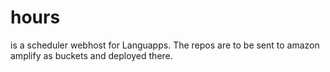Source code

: # hours
is a scheduler webhost for Languapps. The repos are to be sent to amazon amplify as buckets and deployed there.
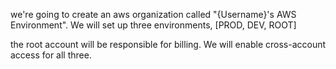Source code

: 
we're going to create an aws organization called "{Username}'s AWS Environment". We will set up three environments, [PROD, DEV, ROOT]

the root account will be responsible for billing. We will enable cross-account access for all three.
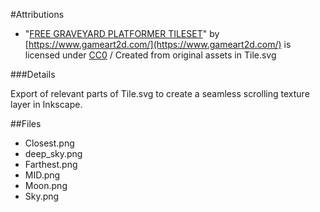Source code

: #Attributions

 - "[FREE GRAVEYARD PLATFORMER TILESET](https://www.gameart2d.com/free-graveyard-platformer-tileset.html)" by [https://www.gameart2d.com/](https://www.gameart2d.com/) is licensed under [CC0](https://creativecommons.org/publicdomain/zero/1.0/) / Created from original assets in Tile.svg

###Details

Export of relevant parts of Tile.svg to create a seamless scrolling texture layer in Inkscape.

##Files

 - Closest.png
 - deep_sky.png
 - Farthest.png
 - MID.png
 - Moon.png
 - Sky.png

--------------------------------

How to complete this task
From the line holding "assets in Tile.svg" to the last line of the data above, copy every line exactly and include nothing more.

Reply to the task
 - "[FREE GRAVEYARD PLATFORMER TILESET](https://www.gameart2d.com/free-graveyard-platformer-tileset.html)" by [https://www.gameart2d.com/](https://www.gameart2d.com/) is licensed under [CC0](https://creativecommons.org/publicdomain/zero/1.0/) / Created from original assets in Tile.svg

###Details

Export of relevant parts of Tile.svg to create a seamless scrolling texture layer in Inkscape.

##Files

 - Closest.png
 - deep_sky.png
 - Farthest.png
 - MID.png
 - Moon.png
 - Sky.png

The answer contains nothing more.